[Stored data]
-------
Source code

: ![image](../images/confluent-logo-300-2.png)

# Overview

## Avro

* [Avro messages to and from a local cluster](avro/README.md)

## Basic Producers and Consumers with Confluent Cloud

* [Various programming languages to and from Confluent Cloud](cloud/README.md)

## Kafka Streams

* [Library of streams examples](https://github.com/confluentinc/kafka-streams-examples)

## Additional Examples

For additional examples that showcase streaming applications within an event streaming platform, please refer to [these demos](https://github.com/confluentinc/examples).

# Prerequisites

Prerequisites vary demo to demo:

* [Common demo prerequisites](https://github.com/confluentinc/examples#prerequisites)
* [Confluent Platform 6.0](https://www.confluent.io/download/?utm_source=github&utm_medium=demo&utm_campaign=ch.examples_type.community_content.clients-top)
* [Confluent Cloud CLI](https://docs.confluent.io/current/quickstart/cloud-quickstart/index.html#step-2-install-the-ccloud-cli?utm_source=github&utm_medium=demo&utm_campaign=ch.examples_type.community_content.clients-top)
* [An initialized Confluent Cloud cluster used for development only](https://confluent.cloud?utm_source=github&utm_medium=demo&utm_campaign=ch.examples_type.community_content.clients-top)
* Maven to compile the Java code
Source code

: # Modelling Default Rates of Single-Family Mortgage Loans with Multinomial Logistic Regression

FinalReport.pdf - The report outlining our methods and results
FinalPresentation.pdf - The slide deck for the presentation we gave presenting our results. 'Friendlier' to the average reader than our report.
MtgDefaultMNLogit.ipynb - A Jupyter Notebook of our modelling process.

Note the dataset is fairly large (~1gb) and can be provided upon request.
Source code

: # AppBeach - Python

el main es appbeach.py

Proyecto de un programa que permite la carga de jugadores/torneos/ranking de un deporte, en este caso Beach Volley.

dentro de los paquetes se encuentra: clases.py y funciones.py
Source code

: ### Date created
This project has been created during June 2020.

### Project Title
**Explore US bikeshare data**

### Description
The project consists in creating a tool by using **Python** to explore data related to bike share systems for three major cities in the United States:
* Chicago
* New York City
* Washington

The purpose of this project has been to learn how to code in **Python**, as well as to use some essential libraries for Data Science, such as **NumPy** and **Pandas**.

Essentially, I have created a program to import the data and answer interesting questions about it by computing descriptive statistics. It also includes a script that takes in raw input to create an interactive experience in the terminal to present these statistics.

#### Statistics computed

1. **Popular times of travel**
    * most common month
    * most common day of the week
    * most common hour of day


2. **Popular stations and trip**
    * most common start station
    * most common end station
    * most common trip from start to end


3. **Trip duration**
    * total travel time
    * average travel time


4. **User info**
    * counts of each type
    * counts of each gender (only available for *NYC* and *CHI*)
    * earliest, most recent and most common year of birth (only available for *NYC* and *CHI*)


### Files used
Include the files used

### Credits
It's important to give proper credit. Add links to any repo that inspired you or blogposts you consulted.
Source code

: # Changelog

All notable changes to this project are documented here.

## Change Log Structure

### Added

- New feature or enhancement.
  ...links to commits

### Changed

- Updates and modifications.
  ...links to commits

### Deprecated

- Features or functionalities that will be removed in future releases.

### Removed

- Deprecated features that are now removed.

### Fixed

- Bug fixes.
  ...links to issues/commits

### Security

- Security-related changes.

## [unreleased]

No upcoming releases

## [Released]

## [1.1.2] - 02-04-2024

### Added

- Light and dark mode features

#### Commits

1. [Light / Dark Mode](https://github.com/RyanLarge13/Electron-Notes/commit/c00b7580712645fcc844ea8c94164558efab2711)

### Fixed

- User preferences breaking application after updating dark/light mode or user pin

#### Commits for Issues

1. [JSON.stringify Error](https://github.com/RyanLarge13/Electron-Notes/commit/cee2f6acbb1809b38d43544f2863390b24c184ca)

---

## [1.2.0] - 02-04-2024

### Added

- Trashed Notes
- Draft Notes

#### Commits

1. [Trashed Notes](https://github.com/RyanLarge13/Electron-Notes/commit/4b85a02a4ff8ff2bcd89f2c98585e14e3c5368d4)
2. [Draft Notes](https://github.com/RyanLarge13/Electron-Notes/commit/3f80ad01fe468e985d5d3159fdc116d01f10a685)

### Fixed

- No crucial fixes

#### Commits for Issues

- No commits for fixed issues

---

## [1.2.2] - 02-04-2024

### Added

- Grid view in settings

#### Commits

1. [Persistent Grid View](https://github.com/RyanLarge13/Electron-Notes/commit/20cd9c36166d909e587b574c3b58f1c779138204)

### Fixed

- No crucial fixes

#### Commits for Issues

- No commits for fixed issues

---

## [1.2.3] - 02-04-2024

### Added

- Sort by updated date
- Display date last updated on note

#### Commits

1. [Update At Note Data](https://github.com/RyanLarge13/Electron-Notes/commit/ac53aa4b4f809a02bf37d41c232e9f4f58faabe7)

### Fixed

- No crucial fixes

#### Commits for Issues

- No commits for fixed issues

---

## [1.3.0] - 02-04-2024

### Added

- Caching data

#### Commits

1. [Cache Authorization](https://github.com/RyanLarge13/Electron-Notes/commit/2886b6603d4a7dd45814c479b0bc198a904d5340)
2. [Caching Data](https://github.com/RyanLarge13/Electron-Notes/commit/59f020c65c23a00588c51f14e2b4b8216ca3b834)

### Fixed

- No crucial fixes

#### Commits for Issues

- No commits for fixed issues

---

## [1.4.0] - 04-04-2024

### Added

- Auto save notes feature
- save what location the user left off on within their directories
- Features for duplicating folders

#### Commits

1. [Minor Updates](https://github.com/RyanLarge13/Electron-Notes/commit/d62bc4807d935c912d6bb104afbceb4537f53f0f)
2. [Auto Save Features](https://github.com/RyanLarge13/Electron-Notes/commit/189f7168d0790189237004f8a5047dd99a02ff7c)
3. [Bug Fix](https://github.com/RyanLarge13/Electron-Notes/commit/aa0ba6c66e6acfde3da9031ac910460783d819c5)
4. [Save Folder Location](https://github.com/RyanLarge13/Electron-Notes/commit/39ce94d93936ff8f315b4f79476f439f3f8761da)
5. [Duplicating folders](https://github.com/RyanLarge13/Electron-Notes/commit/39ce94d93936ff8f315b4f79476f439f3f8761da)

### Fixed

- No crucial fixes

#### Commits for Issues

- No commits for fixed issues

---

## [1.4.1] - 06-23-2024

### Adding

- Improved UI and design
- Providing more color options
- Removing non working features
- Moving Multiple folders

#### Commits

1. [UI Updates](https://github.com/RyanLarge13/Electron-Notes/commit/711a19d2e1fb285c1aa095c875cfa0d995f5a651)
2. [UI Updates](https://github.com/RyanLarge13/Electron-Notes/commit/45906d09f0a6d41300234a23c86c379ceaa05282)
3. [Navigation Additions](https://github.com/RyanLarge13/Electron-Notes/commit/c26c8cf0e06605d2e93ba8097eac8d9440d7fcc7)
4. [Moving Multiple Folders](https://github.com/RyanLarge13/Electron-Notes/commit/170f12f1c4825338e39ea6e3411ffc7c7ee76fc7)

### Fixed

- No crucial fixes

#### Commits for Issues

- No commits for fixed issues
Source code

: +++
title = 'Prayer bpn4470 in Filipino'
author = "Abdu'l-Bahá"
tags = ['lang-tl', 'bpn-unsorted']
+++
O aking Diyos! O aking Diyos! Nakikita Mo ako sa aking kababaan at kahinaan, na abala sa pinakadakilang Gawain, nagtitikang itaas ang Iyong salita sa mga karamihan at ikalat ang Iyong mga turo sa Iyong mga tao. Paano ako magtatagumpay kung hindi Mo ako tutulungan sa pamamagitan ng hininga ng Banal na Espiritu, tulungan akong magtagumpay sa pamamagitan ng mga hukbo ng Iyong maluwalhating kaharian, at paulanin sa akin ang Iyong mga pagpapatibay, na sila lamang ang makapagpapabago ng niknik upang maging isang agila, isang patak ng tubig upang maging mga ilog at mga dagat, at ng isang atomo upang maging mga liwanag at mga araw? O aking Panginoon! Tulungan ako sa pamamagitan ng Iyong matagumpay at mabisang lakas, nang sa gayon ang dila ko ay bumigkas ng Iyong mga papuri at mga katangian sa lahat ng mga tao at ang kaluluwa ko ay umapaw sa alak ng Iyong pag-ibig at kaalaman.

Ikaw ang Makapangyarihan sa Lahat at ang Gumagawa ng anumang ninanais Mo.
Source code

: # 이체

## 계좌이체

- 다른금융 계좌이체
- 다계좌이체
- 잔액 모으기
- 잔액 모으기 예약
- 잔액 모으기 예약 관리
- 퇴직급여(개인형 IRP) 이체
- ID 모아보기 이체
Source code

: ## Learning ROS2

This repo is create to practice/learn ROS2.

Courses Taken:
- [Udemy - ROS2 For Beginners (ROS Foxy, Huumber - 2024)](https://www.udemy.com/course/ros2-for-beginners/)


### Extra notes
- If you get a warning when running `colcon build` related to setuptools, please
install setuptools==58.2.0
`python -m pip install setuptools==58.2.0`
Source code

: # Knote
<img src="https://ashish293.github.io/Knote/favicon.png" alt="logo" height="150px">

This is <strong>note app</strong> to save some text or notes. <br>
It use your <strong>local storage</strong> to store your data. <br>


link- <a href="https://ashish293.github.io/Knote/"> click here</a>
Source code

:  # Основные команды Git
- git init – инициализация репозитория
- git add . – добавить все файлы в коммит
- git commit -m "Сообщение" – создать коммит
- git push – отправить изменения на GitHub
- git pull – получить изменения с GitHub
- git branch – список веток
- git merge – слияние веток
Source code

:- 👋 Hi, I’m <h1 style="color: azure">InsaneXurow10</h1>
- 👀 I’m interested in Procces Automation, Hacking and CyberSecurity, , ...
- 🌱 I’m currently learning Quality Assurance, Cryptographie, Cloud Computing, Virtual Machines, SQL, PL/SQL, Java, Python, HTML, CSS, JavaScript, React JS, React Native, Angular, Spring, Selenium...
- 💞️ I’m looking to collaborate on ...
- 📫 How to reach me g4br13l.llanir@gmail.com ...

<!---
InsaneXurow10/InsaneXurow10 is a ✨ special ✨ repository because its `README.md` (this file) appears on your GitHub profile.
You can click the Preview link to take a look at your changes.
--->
-------
> _Work instruction_
Search the data above for the string "install" and return every line that has it.

> _Task answer_
* [Confluent Cloud CLI](https://docs.confluent.io/current/quickstart/cloud-quickstart/index.html#step-2-install-the-ccloud-cli?utm_source=github&utm_medium=demo&utm_campaign=ch.examples_type.community_content.clients-top)
install setuptools==58.2.0
`python -m pip install setuptools==58.2.0`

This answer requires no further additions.